Singapore’s Certificate of Entitlement System Explained

There is a Certificate of Entitlement System, also known as COE, in Singapore which acts as a quota to allow a successful car bidder to own, register, and drive a vehicle for up to 10 years. This system has been in place for almost 30 years, but a lot of residents are unsure about the specific details of it. In order to better understand how this system works, and what constitutes as a COE, check out the following guide below.

The Development of the COE

The COE was first developed in 1990, where a quota limit was established on vehicles in attempt to control an abundance of vehicle growth in affluent areas. Increasing road taxes did not prove to be enough, and therefore a quota system was established to keep vehicle ownership from getting way out of control. Too much gridlock caused residents to be largely unsatisfied, and so Singapore’s Public Works Department knew they had to do something about it.

The Certificate of Entitlement System was created in attempt to help all Singaporeans experience a better quality of life, where they would not be stuck in traffic for hours or be subjected to heavy amounts of road smog. The system has worked for a couple of decades since its establishment.

How it Works

Singaporeans cannot just purchase a new vehicle without placing a bid first. The LTA (Land Transport Authority) requires that all individuals bid for a COE before purchasing a car. The number of COEs given out each year is determined by the Vehicle Quota System, which can adjust according to populations and car use.

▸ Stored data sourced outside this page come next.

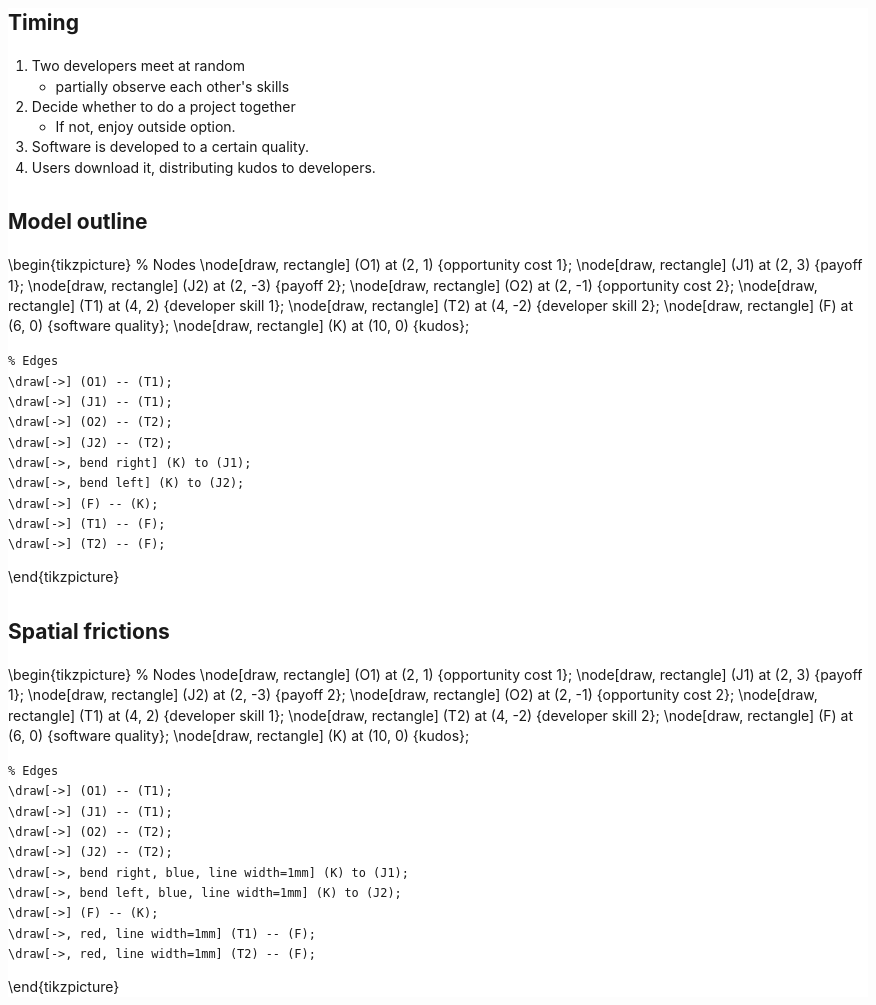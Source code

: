 
## Timing
1. Two developers meet at random
    - partially observe each other's skills
2. Decide whether to do a project together
    - If not, enjoy outside option.
3. Software is developed to a certain quality.
4. Users download it, distributing kudos to developers.


## Model outline
\begin{tikzpicture}
    % Nodes
    \node[draw, rectangle] (O1) at (2, 1) {opportunity cost 1};
    \node[draw, rectangle] (J1) at (2, 3) {payoff 1};
    \node[draw, rectangle] (J2) at (2, -3) {payoff 2};
    \node[draw, rectangle] (O2) at (2, -1) {opportunity cost 2};
    \node[draw, rectangle] (T1) at (4, 2) {developer skill 1};
    \node[draw, rectangle] (T2) at (4, -2) {developer skill 2};
    \node[draw, rectangle] (F) at (6, 0) {software quality};
    \node[draw, rectangle] (K) at (10, 0) {kudos};
    
    % Edges
    \draw[->] (O1) -- (T1);
    \draw[->] (J1) -- (T1);
    \draw[->] (O2) -- (T2);
    \draw[->] (J2) -- (T2);
    \draw[->, bend right] (K) to (J1);
    \draw[->, bend left] (K) to (J2);
    \draw[->] (F) -- (K);
    \draw[->] (T1) -- (F);
    \draw[->] (T2) -- (F);
\end{tikzpicture}

## Spatial frictions
\begin{tikzpicture}
    % Nodes
    \node[draw, rectangle] (O1) at (2, 1) {opportunity cost 1};
    \node[draw, rectangle] (J1) at (2, 3) {payoff 1};
    \node[draw, rectangle] (J2) at (2, -3) {payoff 2};
    \node[draw, rectangle] (O2) at (2, -1) {opportunity cost 2};
    \node[draw, rectangle] (T1) at (4, 2) {developer skill 1};
    \node[draw, rectangle] (T2) at (4, -2) {developer skill 2};
    \node[draw, rectangle] (F) at (6, 0) {software quality};
    \node[draw, rectangle] (K) at (10, 0) {kudos};
    
    % Edges
    \draw[->] (O1) -- (T1);
    \draw[->] (J1) -- (T1);
    \draw[->] (O2) -- (T2);
    \draw[->] (J2) -- (T2);
    \draw[->, bend right, blue, line width=1mm] (K) to (J1);
    \draw[->, bend left, blue, line width=1mm] (K) to (J2);
    \draw[->] (F) -- (K);
    \draw[->, red, line width=1mm] (T1) -- (F);
    \draw[->, red, line width=1mm] (T2) -- (F);
\end{tikzpicture}
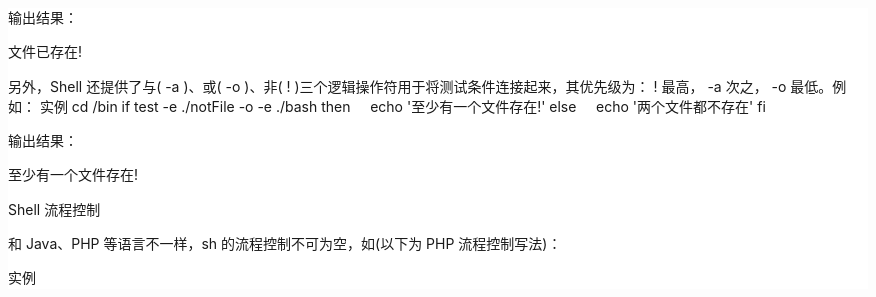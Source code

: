输出结果：

文件已存在!

另外，Shell 还提供了与( -a )、或( -o )、非( ! )三个逻辑操作符用于将测试条件连接起来，其优先级为： ! 最高， -a 次之， -o 最低。例如：
实例 
cd /bin
if test -e ./notFile -o -e ./bash
then
    echo '至少有一个文件存在!'
else
    echo '两个文件都不存在'
fi

输出结果：

至少有一个文件存在! 





Shell 流程控制


和 Java、PHP 等语言不一样，sh 的流程控制不可为空，如(以下为 PHP 流程控制写法)：

实例 
<?php
if (isset($_GET["q"])) {
    search(q);
}
else {
    // 不做任何事情
}


在 sh/bash 里可不能这么写，如果 else 分支没有语句执行，就不要写这个 else。



if else


fi
if 语句语法格式：

if condition
then
    command1 
    command2
    ...
    commandN 
fi


写成一行（适用于终端命令提示符）：


if [ $(ps -ef | grep -c "ssh") -gt 1 ]; then echo "true"; fi


末尾的 fi 就是 if 倒过来拼写，后面还会遇到类似的。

The Vehicle Quota System works on a series of conditions to determine how many COEs can be given out every 6 months. Typically, they will take certain things into account such as number of vehicles de-registered, growth in vehicle populations, and any adjustments in the COE system. Cancellations will also be taken into account. Using a specialized formula, the system then determines how you can get a car.

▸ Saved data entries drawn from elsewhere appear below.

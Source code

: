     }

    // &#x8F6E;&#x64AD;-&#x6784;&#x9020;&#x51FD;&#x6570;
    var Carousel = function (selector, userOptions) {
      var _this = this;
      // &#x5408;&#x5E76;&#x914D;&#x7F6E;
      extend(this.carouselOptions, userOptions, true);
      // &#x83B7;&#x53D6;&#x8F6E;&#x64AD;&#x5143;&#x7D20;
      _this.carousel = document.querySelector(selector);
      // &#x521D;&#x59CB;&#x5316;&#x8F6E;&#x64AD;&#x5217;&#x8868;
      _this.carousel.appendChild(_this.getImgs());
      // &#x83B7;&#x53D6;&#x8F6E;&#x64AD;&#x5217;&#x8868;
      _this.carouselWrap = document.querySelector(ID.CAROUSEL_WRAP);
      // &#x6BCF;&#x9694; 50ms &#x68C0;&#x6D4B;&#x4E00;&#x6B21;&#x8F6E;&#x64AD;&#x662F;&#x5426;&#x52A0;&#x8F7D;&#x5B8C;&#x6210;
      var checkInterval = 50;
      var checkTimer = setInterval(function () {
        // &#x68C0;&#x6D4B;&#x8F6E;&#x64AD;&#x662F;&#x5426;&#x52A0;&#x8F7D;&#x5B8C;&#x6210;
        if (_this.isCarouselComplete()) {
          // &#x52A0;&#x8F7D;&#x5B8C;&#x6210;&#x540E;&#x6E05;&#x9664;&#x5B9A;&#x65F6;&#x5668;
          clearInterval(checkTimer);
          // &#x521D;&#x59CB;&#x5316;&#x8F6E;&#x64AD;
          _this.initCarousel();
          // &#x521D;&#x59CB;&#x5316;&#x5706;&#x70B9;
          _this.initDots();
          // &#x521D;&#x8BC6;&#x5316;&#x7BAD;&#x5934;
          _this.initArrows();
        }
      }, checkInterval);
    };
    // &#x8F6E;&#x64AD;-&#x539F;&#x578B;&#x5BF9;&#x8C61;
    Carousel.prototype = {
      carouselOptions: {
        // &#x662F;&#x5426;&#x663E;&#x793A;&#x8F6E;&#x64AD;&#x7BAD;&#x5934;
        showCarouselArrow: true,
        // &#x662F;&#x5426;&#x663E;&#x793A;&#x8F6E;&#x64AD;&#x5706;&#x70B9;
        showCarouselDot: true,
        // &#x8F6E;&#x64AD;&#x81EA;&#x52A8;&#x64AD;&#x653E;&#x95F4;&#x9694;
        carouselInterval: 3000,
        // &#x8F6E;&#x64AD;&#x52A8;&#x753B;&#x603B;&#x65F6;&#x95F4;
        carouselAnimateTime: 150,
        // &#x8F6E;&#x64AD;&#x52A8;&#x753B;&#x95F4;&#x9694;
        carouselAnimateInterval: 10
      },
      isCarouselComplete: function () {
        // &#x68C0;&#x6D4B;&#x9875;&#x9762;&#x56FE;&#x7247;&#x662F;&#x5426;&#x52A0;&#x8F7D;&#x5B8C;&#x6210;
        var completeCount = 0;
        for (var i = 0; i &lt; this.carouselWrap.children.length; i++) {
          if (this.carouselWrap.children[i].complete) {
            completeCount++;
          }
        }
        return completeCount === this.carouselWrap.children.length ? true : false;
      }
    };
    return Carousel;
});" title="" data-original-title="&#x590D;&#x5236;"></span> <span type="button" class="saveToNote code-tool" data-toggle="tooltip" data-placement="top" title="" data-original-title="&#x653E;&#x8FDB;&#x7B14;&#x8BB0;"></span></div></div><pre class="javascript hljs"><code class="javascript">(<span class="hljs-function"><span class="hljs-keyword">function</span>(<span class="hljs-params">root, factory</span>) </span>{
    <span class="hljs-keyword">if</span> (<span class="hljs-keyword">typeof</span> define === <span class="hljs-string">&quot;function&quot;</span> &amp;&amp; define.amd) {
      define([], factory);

If a vehicle owner is granted a COE, they are allowed to use the vehicle for 10 years initially. After the 10 years has expired, they have to either get rid of their car or try to bid for another COE. If another COE is granted, they are given the remainder of the car’s lifespan, which counts as 7 more years.

When the 10 years has expired, the vehicle owner typically needs to choose between one of two options:

  • Deregister the vehicle, meaning they will no longer have a car to drive and the car will no longer be in their name, or
  • Bid for a new COE, the cost of which is almost always higher than the market value of the car itself.

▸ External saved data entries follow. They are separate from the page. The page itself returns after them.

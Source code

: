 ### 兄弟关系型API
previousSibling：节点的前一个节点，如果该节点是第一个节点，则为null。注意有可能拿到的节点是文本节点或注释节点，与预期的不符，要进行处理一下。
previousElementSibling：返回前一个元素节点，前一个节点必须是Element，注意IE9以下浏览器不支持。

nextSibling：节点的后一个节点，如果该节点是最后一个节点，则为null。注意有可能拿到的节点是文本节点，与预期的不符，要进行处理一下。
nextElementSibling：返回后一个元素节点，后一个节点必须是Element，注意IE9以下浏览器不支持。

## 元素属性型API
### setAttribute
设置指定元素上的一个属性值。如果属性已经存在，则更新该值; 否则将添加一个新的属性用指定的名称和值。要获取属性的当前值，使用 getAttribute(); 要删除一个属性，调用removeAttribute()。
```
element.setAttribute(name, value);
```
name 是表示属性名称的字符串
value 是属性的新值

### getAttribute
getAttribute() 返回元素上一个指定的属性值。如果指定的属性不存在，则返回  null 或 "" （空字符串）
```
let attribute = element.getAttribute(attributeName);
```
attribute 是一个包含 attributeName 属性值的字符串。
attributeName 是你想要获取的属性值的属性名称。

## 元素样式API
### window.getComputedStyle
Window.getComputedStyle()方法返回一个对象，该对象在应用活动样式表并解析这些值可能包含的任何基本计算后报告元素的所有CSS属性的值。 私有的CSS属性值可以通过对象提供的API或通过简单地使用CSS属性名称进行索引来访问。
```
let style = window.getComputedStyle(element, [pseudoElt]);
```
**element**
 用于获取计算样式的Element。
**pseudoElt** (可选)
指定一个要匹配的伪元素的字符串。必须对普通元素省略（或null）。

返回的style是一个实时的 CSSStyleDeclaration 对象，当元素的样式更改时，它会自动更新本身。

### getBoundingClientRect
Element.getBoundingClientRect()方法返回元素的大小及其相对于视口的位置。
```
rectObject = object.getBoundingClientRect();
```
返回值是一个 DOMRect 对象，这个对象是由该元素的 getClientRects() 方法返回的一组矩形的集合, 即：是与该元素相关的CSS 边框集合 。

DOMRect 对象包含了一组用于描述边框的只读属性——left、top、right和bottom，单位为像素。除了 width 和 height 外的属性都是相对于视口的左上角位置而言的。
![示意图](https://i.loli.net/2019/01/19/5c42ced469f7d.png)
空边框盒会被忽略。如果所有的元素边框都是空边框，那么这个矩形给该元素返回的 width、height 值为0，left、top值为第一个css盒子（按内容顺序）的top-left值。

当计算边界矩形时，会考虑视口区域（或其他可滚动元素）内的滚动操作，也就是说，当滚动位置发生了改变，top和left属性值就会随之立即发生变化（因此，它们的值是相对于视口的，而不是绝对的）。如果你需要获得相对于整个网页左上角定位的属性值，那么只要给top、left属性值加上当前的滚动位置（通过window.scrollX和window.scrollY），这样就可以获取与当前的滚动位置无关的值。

It is somewhat of an emotional struggle when this time comes, and owners often think about bidding for new COEs so that they can keep driving.

The Auctioning Process

So now that we know that Singaporeans must go through an auction process to bid on COEs, how does the bidding actually work? The auctioning process is actually quite interesting, and it typically coincides with a regular schedule.

Most COE bids begin promptly on the first and third Mondays of every month. The period lasts for 3 days, ending on Wednesday. If there is a public holiday involved, the auction will be pushed back. Due to advancements in Internet technology, bidders can typically see their results within the same day on the auction website.

Bids are made for two distinct car categories: Cat A and Cat B. There is also a Cat C, which is for buses and goods transportation vehicles, and a Cat D, which is for motorcycles, but those go through separate bidding systems. The bids have to be done in the name of the person who intends on buying the vehicle. Then, they must see if their COE is granted. If it is granted, the vehicle becomes registered to their name and is not transferable.

Breakdown of Categories

Previously, it was explained that most vehicles are categorized between Cat A and Cat B. This is to help determine the age and validity of the car, and based on which, certain specific processes may have to be made. There are five total categories for all kinds of vehicles. Currently, the categories are situated as follows:

  • Cat A: Vehicles below 1600cc, with an engine power lower than 97 kW
  • Cat B: Vehicles above 1600cc, with an engine power higher than 97 kW
  • Cat C: Buses, public transport buses, and goods transportation vehicles
  • Cat D: Motorcycles
  • Cat E: A free-for-all category, known as open, which includes everything except motorcycles

Historically, people will bid on a category based on what they can afford. Singaporeans must always keep in mind that COE prices are often higher than the market prices of the cars themselves, leading them to make some very difficult decisions about what to do with the car after the 10 year period is over. Bidding on a COE can be a big deal, and it can sometimes be difficult to get the exact vehicle that you want.

A Note on Car Growth

Recently, the past three years has seen a smaller car growth rate, but the increase of COEs has been permanently discontinued. This means that car deregistrations are still encouraged, as they were in 2008 due to the financial crisis, and a larger number of COEs cannot be given out due to the threat of overpopulation and gridlock. As of February 2015, the rate of COEs has not grown, but the bidding system is still in place.

This is especially the case for personal cars and motorbikes. More room must be left for commercial vehicles and goods transportation vehicles. The process of applying for and obtaining cars is constantly in review by the government and will continue to fluctuate based on the economic and population needs of Singapore.

There are financial incentives given to people with cars that are over 10 years old. The financial incentive is to help them deregister their cars, sending them to scrap fields to make room for newer vehicles. This is known as the Preferential Additional Registration Fee (PARF), and it has helped to greatly reduce traffic congestion and make more positive road usage.